> [DIRECTIONS FOR THIS TASK] Transcribe all of the data exactly, leaving nothing out.

> [DATA PROVIDED]
=== Begin Enclosure ===

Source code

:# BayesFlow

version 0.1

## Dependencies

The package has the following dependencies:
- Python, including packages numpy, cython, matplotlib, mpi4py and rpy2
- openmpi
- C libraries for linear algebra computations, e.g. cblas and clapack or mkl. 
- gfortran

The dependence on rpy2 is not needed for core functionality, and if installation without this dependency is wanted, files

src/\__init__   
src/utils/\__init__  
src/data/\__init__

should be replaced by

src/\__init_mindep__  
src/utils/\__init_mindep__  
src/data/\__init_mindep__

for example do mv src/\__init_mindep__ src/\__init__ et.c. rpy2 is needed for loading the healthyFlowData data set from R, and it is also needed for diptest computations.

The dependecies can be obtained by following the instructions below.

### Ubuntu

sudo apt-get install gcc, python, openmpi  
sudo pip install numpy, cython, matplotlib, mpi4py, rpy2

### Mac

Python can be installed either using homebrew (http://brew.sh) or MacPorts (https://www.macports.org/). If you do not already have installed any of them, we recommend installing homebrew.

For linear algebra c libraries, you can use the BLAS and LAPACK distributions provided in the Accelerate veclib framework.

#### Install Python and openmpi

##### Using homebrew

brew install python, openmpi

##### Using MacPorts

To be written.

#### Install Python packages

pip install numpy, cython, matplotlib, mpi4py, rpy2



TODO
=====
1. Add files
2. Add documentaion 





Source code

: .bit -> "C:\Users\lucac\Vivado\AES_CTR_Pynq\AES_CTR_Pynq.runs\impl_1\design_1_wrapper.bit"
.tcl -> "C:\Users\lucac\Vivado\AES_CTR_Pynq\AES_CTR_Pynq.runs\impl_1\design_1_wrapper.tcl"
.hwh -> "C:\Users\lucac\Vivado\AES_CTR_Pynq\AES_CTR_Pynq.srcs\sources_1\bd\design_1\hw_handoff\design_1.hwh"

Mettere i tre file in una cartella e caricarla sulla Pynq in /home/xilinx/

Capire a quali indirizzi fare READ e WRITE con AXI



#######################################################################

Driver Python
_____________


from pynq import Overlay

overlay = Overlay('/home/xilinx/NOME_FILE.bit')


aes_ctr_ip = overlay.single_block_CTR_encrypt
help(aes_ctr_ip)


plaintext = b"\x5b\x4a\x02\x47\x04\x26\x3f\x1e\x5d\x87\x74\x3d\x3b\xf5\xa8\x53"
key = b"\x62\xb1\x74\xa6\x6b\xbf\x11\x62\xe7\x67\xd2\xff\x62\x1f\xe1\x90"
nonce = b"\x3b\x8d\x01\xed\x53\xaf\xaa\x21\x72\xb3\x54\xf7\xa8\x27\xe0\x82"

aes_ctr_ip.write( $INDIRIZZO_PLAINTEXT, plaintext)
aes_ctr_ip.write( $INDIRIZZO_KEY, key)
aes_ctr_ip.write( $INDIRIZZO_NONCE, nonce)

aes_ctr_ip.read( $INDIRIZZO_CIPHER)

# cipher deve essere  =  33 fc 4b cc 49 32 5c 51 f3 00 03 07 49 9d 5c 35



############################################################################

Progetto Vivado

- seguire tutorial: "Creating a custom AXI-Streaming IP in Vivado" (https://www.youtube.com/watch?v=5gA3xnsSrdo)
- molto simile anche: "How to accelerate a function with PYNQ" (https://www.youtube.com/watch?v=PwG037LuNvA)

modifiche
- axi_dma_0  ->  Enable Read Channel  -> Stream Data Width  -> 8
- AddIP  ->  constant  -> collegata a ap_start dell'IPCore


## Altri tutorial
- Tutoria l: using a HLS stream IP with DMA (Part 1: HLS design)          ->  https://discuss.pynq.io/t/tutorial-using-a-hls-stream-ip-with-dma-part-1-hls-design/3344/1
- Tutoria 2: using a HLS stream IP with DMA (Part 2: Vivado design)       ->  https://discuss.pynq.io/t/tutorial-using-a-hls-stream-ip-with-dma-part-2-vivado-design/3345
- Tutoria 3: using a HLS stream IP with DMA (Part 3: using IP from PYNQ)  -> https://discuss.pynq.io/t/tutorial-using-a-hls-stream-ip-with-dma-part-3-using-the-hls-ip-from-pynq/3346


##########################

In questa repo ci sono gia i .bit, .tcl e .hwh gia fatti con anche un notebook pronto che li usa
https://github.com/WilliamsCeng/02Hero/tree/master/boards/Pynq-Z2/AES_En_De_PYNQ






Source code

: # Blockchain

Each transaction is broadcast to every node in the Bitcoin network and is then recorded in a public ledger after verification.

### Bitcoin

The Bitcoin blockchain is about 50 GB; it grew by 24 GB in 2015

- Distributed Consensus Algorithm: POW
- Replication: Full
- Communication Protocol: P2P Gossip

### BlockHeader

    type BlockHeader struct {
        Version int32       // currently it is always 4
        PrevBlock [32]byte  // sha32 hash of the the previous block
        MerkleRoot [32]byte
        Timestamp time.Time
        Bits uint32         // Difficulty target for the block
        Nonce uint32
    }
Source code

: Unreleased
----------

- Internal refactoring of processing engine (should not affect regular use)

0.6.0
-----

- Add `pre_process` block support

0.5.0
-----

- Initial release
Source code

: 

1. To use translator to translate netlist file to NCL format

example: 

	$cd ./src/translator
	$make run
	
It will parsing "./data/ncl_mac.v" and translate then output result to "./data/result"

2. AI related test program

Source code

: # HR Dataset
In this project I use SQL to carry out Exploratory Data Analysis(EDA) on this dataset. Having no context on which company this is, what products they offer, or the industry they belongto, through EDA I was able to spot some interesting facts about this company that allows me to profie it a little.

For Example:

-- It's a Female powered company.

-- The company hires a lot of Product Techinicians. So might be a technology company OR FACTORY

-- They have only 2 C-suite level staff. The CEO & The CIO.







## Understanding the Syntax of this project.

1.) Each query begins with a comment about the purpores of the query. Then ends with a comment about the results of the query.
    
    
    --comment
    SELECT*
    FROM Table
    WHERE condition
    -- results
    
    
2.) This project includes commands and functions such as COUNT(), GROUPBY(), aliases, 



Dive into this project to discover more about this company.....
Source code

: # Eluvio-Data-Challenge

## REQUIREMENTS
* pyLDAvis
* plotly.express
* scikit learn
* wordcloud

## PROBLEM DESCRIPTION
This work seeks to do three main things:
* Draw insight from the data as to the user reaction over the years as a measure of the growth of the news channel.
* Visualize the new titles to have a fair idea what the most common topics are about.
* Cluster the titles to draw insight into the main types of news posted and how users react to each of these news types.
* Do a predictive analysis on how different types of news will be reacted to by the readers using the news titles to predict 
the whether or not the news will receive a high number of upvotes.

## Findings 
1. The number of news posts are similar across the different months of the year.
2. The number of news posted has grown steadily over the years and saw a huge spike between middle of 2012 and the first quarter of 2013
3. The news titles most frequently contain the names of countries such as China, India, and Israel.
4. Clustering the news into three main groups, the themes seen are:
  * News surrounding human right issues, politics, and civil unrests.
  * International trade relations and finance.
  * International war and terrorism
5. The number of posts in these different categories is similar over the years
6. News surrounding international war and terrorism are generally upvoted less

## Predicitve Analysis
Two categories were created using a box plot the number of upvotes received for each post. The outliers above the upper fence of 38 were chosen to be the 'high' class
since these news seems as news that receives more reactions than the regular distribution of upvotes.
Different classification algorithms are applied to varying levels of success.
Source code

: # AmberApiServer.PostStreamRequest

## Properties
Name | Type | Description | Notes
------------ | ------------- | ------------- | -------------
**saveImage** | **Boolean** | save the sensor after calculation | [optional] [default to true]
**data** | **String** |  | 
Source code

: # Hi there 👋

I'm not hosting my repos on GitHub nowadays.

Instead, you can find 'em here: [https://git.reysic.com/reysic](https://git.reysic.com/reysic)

=== End Enclosure ===

> [RESULT]
Source code

:# BayesFlow

version 0.1

## Dependencies

The package has the following dependencies:
- Python, including packages numpy, cython, matplotlib, mpi4py and rpy2
- openmpi
- C libraries for linear algebra computations, e.g. cblas and clapack or mkl. 
- gfortran

The dependence on rpy2 is not needed for core functionality, and if installation without this dependency is wanted, files

src/\__init__   
src/utils/\__init__  
src/data/\__init__

should be replaced by

src/\__init_mindep__  
src/utils/\__init_mindep__  
src/data/\__init_mindep__

for example do mv src/\__init_mindep__ src/\__init__ et.c. rpy2 is needed for loading the healthyFlowData data set from R, and it is also needed for diptest computations.

The dependecies can be obtained by following the instructions below.

### Ubuntu

sudo apt-get install gcc, python, openmpi  
sudo pip install numpy, cython, matplotlib, mpi4py, rpy2

### Mac

Python can be installed either using homebrew (http://brew.sh) or MacPorts (https://www.macports.org/). If you do not already have installed any of them, we recommend installing homebrew.

For linear algebra c libraries, you can use the BLAS and LAPACK distributions provided in the Accelerate veclib framework.

#### Install Python and openmpi

##### Using homebrew

brew install python, openmpi

##### Using MacPorts

To be written.

#### Install Python packages

pip install numpy, cython, matplotlib, mpi4py, rpy2



TODO
=====
1. Add files
2. Add documentaion 





Source code

: .bit -> "C:\Users\lucac\Vivado\AES_CTR_Pynq\AES_CTR_Pynq.runs\impl_1\design_1_wrapper.bit"
.tcl -> "C:\Users\lucac\Vivado\AES_CTR_Pynq\AES_CTR_Pynq.runs\impl_1\design_1_wrapper.tcl"
.hwh -> "C:\Users\lucac\Vivado\AES_CTR_Pynq\AES_CTR_Pynq.srcs\sources_1\bd\design_1\hw_handoff\design_1.hwh"

Mettere i tre file in una cartella e caricarla sulla Pynq in /home/xilinx/

Capire a quali indirizzi fare READ e WRITE con AXI



#######################################################################

Driver Python
_____________


from pynq import Overlay

overlay = Overlay('/home/xilinx/NOME_FILE.bit')


aes_ctr_ip = overlay.single_block_CTR_encrypt
help(aes_ctr_ip)


plaintext = b"\x5b\x4a\x02\x47\x04\x26\x3f\x1e\x5d\x87\x74\x3d\x3b\xf5\xa8\x53"
key = b"\x62\xb1\x74\xa6\x6b\xbf\x11\x62\xe7\x67\xd2\xff\x62\x1f\xe1\x90"
nonce = b"\x3b\x8d\x01\xed\x53\xaf\xaa\x21\x72\xb3\x54\xf7\xa8\x27\xe0\x82"

aes_ctr_ip.write( $INDIRIZZO_PLAINTEXT, plaintext)
aes_ctr_ip.write( $INDIRIZZO_KEY, key)
aes_ctr_ip.write( $INDIRIZZO_NONCE, nonce)

aes_ctr_ip.read( $INDIRIZZO_CIPHER)

# cipher deve essere  =  33 fc 4b cc 49 32 5c 51 f3 00 03 07 49 9d 5c 35



############################################################################

Progetto Vivado

- seguire tutorial: "Creating a custom AXI-Streaming IP in Vivado" (https://www.youtube.com/watch?v=5gA3xnsSrdo)
- molto simile anche: "How to accelerate a function with PYNQ" (https://www.youtube.com/watch?v=PwG037LuNvA)

modifiche
- axi_dma_0  ->  Enable Read Channel  -> Stream Data Width  -> 8
- AddIP  ->  constant  -> collegata a ap_start dell'IPCore


## Altri tutorial
- Tutoria l: using a HLS stream IP with DMA (Part 1: HLS design)          ->  https://discuss.pynq.io/t/tutorial-using-a-hls-stream-ip-with-dma-part-1-hls-design/3344/1
- Tutoria 2: using a HLS stream IP with DMA (Part 2: Vivado design)       ->  https://discuss.pynq.io/t/tutorial-using-a-hls-stream-ip-with-dma-part-2-vivado-design/3345
- Tutoria 3: using a HLS stream IP with DMA (Part 3: using IP from PYNQ)  -> https://discuss.pynq.io/t/tutorial-using-a-hls-stream-ip-with-dma-part-3-using-the-hls-ip-from-pynq/3346


##########################

In questa repo ci sono gia i .bit, .tcl e .hwh gia fatti con anche un notebook pronto che li usa
https://github.com/WilliamsCeng/02Hero/tree/master/boards/Pynq-Z2/AES_En_De_PYNQ






Source code

: # Blockchain

Each transaction is broadcast to every node in the Bitcoin network and is then recorded in a public ledger after verification.

### Bitcoin

The Bitcoin blockchain is about 50 GB; it grew by 24 GB in 2015

- Distributed Consensus Algorithm: POW
- Replication: Full
- Communication Protocol: P2P Gossip

### BlockHeader

    type BlockHeader struct {
        Version int32       // currently it is always 4
        PrevBlock [32]byte  // sha32 hash of the the previous block
        MerkleRoot [32]byte
        Timestamp time.Time
        Bits uint32         // Difficulty target for the block
        Nonce uint32
    }
Source code

: Unreleased
----------

- Internal refactoring of processing engine (should not affect regular use)

0.6.0
-----

- Add `pre_process` block support

0.5.0
-----

- Initial release
Source code

: 

1. To use translator to translate netlist file to NCL format

example: 

	$cd ./src/translator
	$make run
	
It will parsing "./data/ncl_mac.v" and translate then output result to "./data/result"

2. AI related test program

Source code

: # HR Dataset
In this project I use SQL to carry out Exploratory Data Analysis(EDA) on this dataset. Having no context on which company this is, what products they offer, or the industry they belongto, through EDA I was able to spot some interesting facts about this company that allows me to profie it a little.

For Example:

-- It's a Female powered company.

-- The company hires a lot of Product Techinicians. So might be a technology company OR FACTORY

-- They have only 2 C-suite level staff. The CEO & The CIO.







## Understanding the Syntax of this project.

1.) Each query begins with a comment about the purpores of the query. Then ends with a comment about the results of the query.
    
    
    --comment
    SELECT*
    FROM Table
    WHERE condition
    -- results
    
    
2.) This project includes commands and functions such as COUNT(), GROUPBY(), aliases, 



Dive into this project to discover more about this company.....
Source code

: # Eluvio-Data-Challenge

## REQUIREMENTS
* pyLDAvis
* plotly.express
* scikit learn
* wordcloud

## PROBLEM DESCRIPTION
This work seeks to do three main things:
* Draw insight from the data as to the user reaction over the years as a measure of the growth of the news channel.
* Visualize the new titles to have a fair idea what the most common topics are about.
* Cluster the titles to draw insight into the main types of news posted and how users react to each of these news types.
* Do a predictive analysis on how different types of news will be reacted to by the readers using the news titles to predict 
the whether or not the news will receive a high number of upvotes.

## Findings 
1. The number of news posts are similar across the different months of the year.
2. The number of news posted has grown steadily over the years and saw a huge spike between middle of 2012 and the first quarter of 2013
3. The news titles most frequently contain the names of countries such as China, India, and Israel.
4. Clustering the news into three main groups, the themes seen are:
  * News surrounding human right issues, politics, and civil unrests.
  * International trade relations and finance.
  * International war and terrorism
5. The number of posts in these different categories is similar over the years
6. News surrounding international war and terrorism are generally upvoted less

## Predicitve Analysis
Two categories were created using a box plot the number of upvotes received for each post. The outliers above the upper fence of 38 were chosen to be the 'high' class
since these news seems as news that receives more reactions than the regular distribution of upvotes.
Different classification algorithms are applied to varying levels of success.
Source code

: # AmberApiServer.PostStreamRequest

## Properties
Name | Type | Description | Notes
------------ | ------------- | ------------- | -------------
**saveImage** | **Boolean** | save the sensor after calculation | [optional] [default to true]
**data** | **String** |  | 
Source code

: # Hi there 👋

I'm not hosting my repos on GitHub nowadays.

Instead, you can find 'em here: [https://git.reysic.com/reysic](https://git.reysic.com/reysic)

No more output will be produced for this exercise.